In just two, short weeks, the Gateway to the Flint Hills Coalition Pride Boosters sponsors the Wabaunsee County’s 11th Annual Veterans Day Salute in Eskridge on Wednesday, November 11, 2009. The schedule of events begins at 8:30 AM and culminates with a lunch at the Eskridge PRIDE Community Center. Look for the brochures around local businesses! And say “Thank You for Serving” to a veteran this year. As always, God bless you and your family. Vicky

Sunday, October 11, 2009

I have many good memories of Dodge City, Kansas including the time my parents took my brother and me to a State High School Basketball Tournament one spring. We camped at the KOA, went to the games, and one night my brother and I along with some friends saw a new Vincent Price horror movie at the local theater while our parents went out.

Later, my husband and I stayed in Dodge on our way to points west and southwest on several of many Great American Adventures. We always found time to do the tourist-thing, visit Boot Hill, the Long Branch Saloon, and the museums; even discovering some great restaurants with our motorcycle friends and it was no different this year when we stayed at Dodge on the first night of our trip to New Mexico and Arizona.

It was hot and day, a typical western Kansas summer day. My friend and I walked downtown, then decided it was too warm to venture too far and returned to the hotel. The restaurant was within walking distance and my dear husband and I had an enjoyable evening dining with several other couples in our group.

Early the next morning, we left our hotel and Dodge City, riding the short distance to the Santa Fe Trail marker just west of town. The prairie was just waking up under the warming rays of the morning sun.
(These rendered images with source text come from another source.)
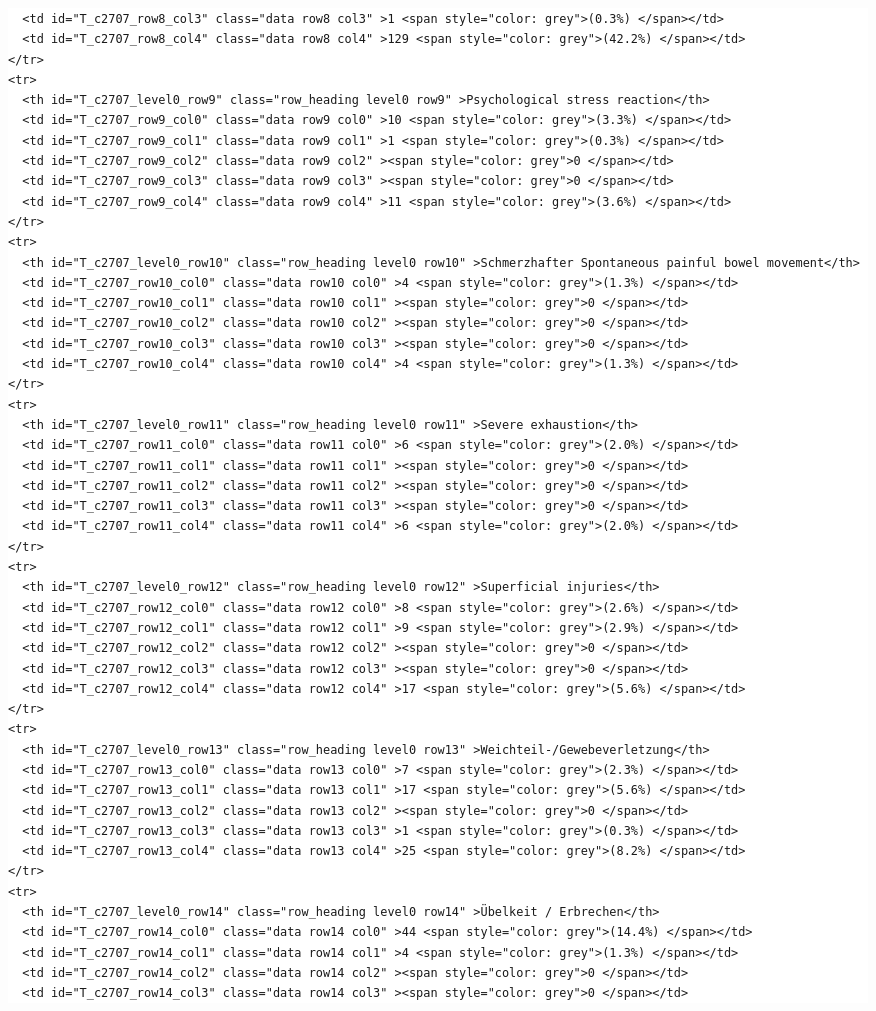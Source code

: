       <td id="T_c2707_row8_col3" class="data row8 col3" >1 <span style="color: grey">(0.3%) </span></td>
      <td id="T_c2707_row8_col4" class="data row8 col4" >129 <span style="color: grey">(42.2%) </span></td>
    </tr>
    <tr>
      <th id="T_c2707_level0_row9" class="row_heading level0 row9" >Psychological stress reaction</th>
      <td id="T_c2707_row9_col0" class="data row9 col0" >10 <span style="color: grey">(3.3%) </span></td>
      <td id="T_c2707_row9_col1" class="data row9 col1" >1 <span style="color: grey">(0.3%) </span></td>
      <td id="T_c2707_row9_col2" class="data row9 col2" ><span style="color: grey">0 </span></td>
      <td id="T_c2707_row9_col3" class="data row9 col3" ><span style="color: grey">0 </span></td>
      <td id="T_c2707_row9_col4" class="data row9 col4" >11 <span style="color: grey">(3.6%) </span></td>
    </tr>
    <tr>
      <th id="T_c2707_level0_row10" class="row_heading level0 row10" >Schmerzhafter Spontaneous painful bowel movement</th>
      <td id="T_c2707_row10_col0" class="data row10 col0" >4 <span style="color: grey">(1.3%) </span></td>
      <td id="T_c2707_row10_col1" class="data row10 col1" ><span style="color: grey">0 </span></td>
      <td id="T_c2707_row10_col2" class="data row10 col2" ><span style="color: grey">0 </span></td>
      <td id="T_c2707_row10_col3" class="data row10 col3" ><span style="color: grey">0 </span></td>
      <td id="T_c2707_row10_col4" class="data row10 col4" >4 <span style="color: grey">(1.3%) </span></td>
    </tr>
    <tr>
      <th id="T_c2707_level0_row11" class="row_heading level0 row11" >Severe exhaustion</th>
      <td id="T_c2707_row11_col0" class="data row11 col0" >6 <span style="color: grey">(2.0%) </span></td>
      <td id="T_c2707_row11_col1" class="data row11 col1" ><span style="color: grey">0 </span></td>
      <td id="T_c2707_row11_col2" class="data row11 col2" ><span style="color: grey">0 </span></td>
      <td id="T_c2707_row11_col3" class="data row11 col3" ><span style="color: grey">0 </span></td>
      <td id="T_c2707_row11_col4" class="data row11 col4" >6 <span style="color: grey">(2.0%) </span></td>
    </tr>
    <tr>
      <th id="T_c2707_level0_row12" class="row_heading level0 row12" >Superficial injuries</th>
      <td id="T_c2707_row12_col0" class="data row12 col0" >8 <span style="color: grey">(2.6%) </span></td>
      <td id="T_c2707_row12_col1" class="data row12 col1" >9 <span style="color: grey">(2.9%) </span></td>
      <td id="T_c2707_row12_col2" class="data row12 col2" ><span style="color: grey">0 </span></td>
      <td id="T_c2707_row12_col3" class="data row12 col3" ><span style="color: grey">0 </span></td>
      <td id="T_c2707_row12_col4" class="data row12 col4" >17 <span style="color: grey">(5.6%) </span></td>
    </tr>
    <tr>
      <th id="T_c2707_level0_row13" class="row_heading level0 row13" >Weichteil-/Gewebeverletzung</th>
      <td id="T_c2707_row13_col0" class="data row13 col0" >7 <span style="color: grey">(2.3%) </span></td>
      <td id="T_c2707_row13_col1" class="data row13 col1" >17 <span style="color: grey">(5.6%) </span></td>
      <td id="T_c2707_row13_col2" class="data row13 col2" ><span style="color: grey">0 </span></td>
      <td id="T_c2707_row13_col3" class="data row13 col3" >1 <span style="color: grey">(0.3%) </span></td>
      <td id="T_c2707_row13_col4" class="data row13 col4" >25 <span style="color: grey">(8.2%) </span></td>
    </tr>
    <tr>
      <th id="T_c2707_level0_row14" class="row_heading level0 row14" >Übelkeit / Erbrechen</th>
      <td id="T_c2707_row14_col0" class="data row14 col0" >44 <span style="color: grey">(14.4%) </span></td>
      <td id="T_c2707_row14_col1" class="data row14 col1" >4 <span style="color: grey">(1.3%) </span></td>
      <td id="T_c2707_row14_col2" class="data row14 col2" ><span style="color: grey">0 </span></td>
      <td id="T_c2707_row14_col3" class="data row14 col3" ><span style="color: grey">0 </span></td>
A light wind stirred the short grasses that flowed over the horizon to meet the pale blue sky; sunflowers dotted the rolling swell of grass, punctuating the view with bright yellow splashes in the early light. Grasshoppers buzzed, flying away in front of us as we left the boardwalk and tramped through the short prairie grass leaving moisture from the light dew on the toes of our riding boots. The air was fresh, cool and carried the tunes of a few early song birds. I couldn’t imagine walking these prairies day after day, following a wagon trail west from sun up to sun down. However, this morning, the silence was deafening. It could be so lonely here, but peaceful for those who travel the fast lane – like the cars that whizzed by on Highway 50 just a short quarter mile away.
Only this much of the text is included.